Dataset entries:
━━━━━━
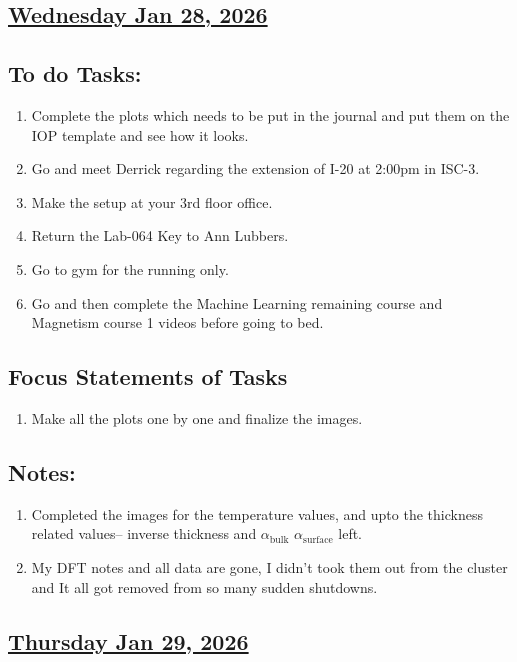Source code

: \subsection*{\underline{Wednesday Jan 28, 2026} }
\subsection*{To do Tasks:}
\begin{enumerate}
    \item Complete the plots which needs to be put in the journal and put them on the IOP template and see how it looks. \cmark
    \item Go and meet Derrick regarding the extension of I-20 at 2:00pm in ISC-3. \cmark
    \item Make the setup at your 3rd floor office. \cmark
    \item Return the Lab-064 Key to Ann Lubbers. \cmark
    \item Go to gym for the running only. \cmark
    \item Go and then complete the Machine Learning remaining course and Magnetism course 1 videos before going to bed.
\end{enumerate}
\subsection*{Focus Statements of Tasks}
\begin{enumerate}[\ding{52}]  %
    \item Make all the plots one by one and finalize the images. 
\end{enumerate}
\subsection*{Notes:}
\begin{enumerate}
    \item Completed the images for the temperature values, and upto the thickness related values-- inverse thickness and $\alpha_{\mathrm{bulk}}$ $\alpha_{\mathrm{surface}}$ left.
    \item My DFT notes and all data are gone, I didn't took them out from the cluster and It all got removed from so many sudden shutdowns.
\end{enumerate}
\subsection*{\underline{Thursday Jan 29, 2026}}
━━━━━━
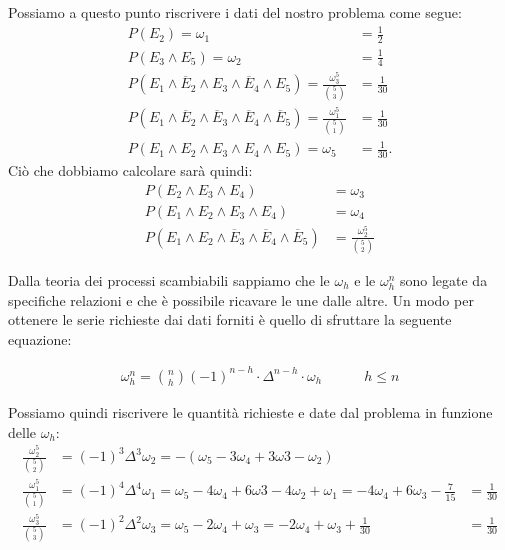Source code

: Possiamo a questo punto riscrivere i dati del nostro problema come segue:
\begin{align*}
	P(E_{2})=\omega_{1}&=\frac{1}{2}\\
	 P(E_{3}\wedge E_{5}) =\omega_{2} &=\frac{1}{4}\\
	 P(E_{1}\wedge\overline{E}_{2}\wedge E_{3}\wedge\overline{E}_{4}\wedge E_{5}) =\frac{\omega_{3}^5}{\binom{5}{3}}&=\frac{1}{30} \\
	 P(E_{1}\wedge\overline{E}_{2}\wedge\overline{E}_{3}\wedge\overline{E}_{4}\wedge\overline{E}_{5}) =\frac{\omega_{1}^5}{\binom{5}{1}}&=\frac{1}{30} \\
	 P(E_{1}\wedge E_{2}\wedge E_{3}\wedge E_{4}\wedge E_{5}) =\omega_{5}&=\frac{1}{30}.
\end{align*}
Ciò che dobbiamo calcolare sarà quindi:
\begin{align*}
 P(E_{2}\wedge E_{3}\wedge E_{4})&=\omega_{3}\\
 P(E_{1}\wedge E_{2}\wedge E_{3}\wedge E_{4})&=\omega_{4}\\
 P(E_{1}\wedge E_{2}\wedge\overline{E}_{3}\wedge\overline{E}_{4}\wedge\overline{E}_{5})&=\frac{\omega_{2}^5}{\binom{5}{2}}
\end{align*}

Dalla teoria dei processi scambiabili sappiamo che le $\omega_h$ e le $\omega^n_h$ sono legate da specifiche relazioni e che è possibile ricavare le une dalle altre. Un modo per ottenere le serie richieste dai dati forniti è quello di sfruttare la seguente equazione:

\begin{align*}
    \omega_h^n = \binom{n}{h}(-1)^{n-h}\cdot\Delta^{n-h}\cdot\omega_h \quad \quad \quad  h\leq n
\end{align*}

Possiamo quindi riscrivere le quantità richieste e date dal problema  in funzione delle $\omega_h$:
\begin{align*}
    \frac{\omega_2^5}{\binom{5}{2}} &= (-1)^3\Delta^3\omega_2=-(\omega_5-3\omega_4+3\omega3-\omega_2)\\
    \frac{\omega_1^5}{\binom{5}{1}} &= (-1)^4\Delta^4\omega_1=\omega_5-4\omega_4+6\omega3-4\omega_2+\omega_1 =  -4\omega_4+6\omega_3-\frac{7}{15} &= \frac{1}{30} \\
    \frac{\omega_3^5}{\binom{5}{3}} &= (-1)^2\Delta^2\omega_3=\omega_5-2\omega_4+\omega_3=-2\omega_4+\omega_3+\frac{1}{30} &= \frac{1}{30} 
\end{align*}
━━━━━━
Task to carry out: Find and copy each line of the data where "subsection" is present.

Answer to this exercise:
: \subsection*{\underline{Wednesday Jan 28, 2026} }
\subsection*{To do Tasks:}
\subsection*{Focus Statements of Tasks}
\subsection*{Notes:}
\subsection*{\underline{Thursday Jan 29, 2026}}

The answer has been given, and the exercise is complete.